== WHAT IS REQUIRED ==
No record may be left out; print them all verbatim.

Stored items
··········

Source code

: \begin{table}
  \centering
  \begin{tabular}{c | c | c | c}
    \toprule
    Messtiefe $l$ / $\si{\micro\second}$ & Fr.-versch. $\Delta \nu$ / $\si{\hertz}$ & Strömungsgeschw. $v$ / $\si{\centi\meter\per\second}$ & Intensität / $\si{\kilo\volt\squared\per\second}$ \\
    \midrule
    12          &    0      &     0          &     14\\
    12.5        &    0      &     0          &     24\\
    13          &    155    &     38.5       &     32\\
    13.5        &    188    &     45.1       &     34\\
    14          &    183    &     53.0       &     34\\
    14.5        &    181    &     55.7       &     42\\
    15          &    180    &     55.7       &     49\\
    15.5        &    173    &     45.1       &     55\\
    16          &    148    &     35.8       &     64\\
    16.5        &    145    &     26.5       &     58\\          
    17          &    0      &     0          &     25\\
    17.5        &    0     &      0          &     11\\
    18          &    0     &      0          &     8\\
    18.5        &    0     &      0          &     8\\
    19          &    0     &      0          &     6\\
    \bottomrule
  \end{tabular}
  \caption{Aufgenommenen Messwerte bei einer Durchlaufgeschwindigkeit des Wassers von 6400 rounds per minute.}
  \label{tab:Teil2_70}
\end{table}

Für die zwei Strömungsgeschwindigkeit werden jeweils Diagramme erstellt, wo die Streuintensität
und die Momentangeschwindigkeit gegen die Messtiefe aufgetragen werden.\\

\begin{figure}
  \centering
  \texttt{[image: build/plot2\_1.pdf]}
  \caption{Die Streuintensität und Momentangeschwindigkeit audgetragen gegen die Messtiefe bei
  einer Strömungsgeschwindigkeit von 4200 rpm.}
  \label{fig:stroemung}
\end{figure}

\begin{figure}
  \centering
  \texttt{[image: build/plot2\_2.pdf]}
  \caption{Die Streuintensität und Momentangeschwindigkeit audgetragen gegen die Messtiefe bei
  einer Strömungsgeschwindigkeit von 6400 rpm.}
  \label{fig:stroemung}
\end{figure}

··········

== EXERCISE SOLUTION ==
Source code

: \begin{table}
  \centering
  \begin{tabular}{c | c | c | c}
    \toprule
    Messtiefe $l$ / $\si{\micro\second}$ & Fr.-versch. $\Delta \nu$ / $\si{\hertz}$ & Strömungsgeschw. $v$ / $\si{\centi\meter\per\second}$ & Intensität / $\si{\kilo\volt\squared\per\second}$ \\
    \midrule
    12          &    0      &     0          &     14\\
    12.5        &    0      &     0          &     24\\
    13          &    155    &     38.5       &     32\\
    13.5        &    188    &     45.1       &     34\\
    14          &    183    &     53.0       &     34\\
    14.5        &    181    &     55.7       &     42\\
    15          &    180    &     55.7       &     49\\
    15.5        &    173    &     45.1       &     55\\
    16          &    148    &     35.8       &     64\\
    16.5        &    145    &     26.5       &     58\\          
    17          &    0      &     0          &     25\\
    17.5        &    0     &      0          &     11\\
    18          &    0     &      0          &     8\\
    18.5        &    0     &      0          &     8\\
    19          &    0     &      0          &     6\\
    \bottomrule
  \end{tabular}
  \caption{Aufgenommenen Messwerte bei einer Durchlaufgeschwindigkeit des Wassers von 6400 rounds per minute.}
  \label{tab:Teil2_70}
\end{table}

Für die zwei Strömungsgeschwindigkeit werden jeweils Diagramme erstellt, wo die Streuintensität
und die Momentangeschwindigkeit gegen die Messtiefe aufgetragen werden.\\

\begin{figure}
  \centering
  \texttt{[image: build/plot2\_1.pdf]}
  \caption{Die Streuintensität und Momentangeschwindigkeit audgetragen gegen die Messtiefe bei
  einer Strömungsgeschwindigkeit von 4200 rpm.}
  \label{fig:stroemung}
\end{figure}

\begin{figure}
  \centering
  \texttt{[image: build/plot2\_2.pdf]}
  \caption{Die Streuintensität und Momentangeschwindigkeit audgetragen gegen die Messtiefe bei
  einer Strömungsgeschwindigkeit von 6400 rpm.}
  \label{fig:stroemung}
\end{figure}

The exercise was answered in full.